*EXERCISE AIM*
Please print out every entry below, verbatim.

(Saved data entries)
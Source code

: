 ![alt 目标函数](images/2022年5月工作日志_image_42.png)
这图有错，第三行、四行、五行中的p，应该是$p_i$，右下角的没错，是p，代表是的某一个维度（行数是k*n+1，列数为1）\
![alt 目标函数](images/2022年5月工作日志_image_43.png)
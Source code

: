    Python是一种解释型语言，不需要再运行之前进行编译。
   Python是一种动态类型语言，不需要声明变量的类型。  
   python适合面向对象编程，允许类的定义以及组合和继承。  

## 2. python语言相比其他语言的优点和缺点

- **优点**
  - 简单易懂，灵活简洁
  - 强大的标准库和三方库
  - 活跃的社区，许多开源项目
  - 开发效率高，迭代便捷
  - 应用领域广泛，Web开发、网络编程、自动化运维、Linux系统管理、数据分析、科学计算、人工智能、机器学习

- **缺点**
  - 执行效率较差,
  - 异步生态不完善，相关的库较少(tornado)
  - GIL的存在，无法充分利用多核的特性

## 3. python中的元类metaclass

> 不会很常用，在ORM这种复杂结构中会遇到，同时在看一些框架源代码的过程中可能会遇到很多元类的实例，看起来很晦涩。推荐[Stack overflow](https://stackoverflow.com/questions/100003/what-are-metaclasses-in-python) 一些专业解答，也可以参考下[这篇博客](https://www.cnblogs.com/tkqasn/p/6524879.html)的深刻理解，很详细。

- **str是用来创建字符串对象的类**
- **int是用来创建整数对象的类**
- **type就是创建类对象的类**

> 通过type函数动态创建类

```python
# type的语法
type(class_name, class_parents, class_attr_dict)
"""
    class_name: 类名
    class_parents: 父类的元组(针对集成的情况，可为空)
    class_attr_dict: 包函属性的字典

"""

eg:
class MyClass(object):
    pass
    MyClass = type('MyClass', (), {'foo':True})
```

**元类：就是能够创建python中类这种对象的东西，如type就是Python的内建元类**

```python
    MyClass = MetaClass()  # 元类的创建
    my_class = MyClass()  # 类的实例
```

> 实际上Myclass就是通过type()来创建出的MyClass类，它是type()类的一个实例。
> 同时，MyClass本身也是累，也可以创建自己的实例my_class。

*ANSWER TO THIS EXERCISE*
Source code

: ![alt 目标函数](images/2022年5月工作日志_image_42.png)
这图有错，第三行、四行、五行中的p，应该是$p_i$，右下角的没错，是p，代表是的某一个维度（行数是k*n+1，列数为1）\
![alt 目标函数](images/2022年5月工作日志_image_43.png)
Source code

:    Python是一种解释型语言，不需要再运行之前进行编译。
   Python是一种动态类型语言，不需要声明变量的类型。  
   python适合面向对象编程，允许类的定义以及组合和继承。  

## 2. python语言相比其他语言的优点和缺点

- **优点**
  - 简单易懂，灵活简洁
  - 强大的标准库和三方库
  - 活跃的社区，许多开源项目
  - 开发效率高，迭代便捷
  - 应用领域广泛，Web开发、网络编程、自动化运维、Linux系统管理、数据分析、科学计算、人工智能、机器学习

- **缺点**
  - 执行效率较差,
  - 异步生态不完善，相关的库较少(tornado)
  - GIL的存在，无法充分利用多核的特性

## 3. python中的元类metaclass

> 不会很常用，在ORM这种复杂结构中会遇到，同时在看一些框架源代码的过程中可能会遇到很多元类的实例，看起来很晦涩。推荐[Stack overflow](https://stackoverflow.com/questions/100003/what-are-metaclasses-in-python) 一些专业解答，也可以参考下[这篇博客](https://www.cnblogs.com/tkqasn/p/6524879.html)的深刻理解，很详细。

- **str是用来创建字符串对象的类**
- **int是用来创建整数对象的类**
- **type就是创建类对象的类**

> 通过type函数动态创建类

```python
# type的语法
type(class_name, class_parents, class_attr_dict)
"""
    class_name: 类名
    class_parents: 父类的元组(针对集成的情况，可为空)
    class_attr_dict: 包函属性的字典

"""

eg:
class MyClass(object):
    pass
    MyClass = type('MyClass', (), {'foo':True})
```

**元类：就是能够创建python中类这种对象的东西，如type就是Python的内建元类**

```python
    MyClass = MetaClass()  # 元类的创建
    my_class = MyClass()  # 类的实例
```

> 实际上Myclass就是通过type()来创建出的MyClass类，它是type()类的一个实例。
> 同时，MyClass本身也是累，也可以创建自己的实例my_class。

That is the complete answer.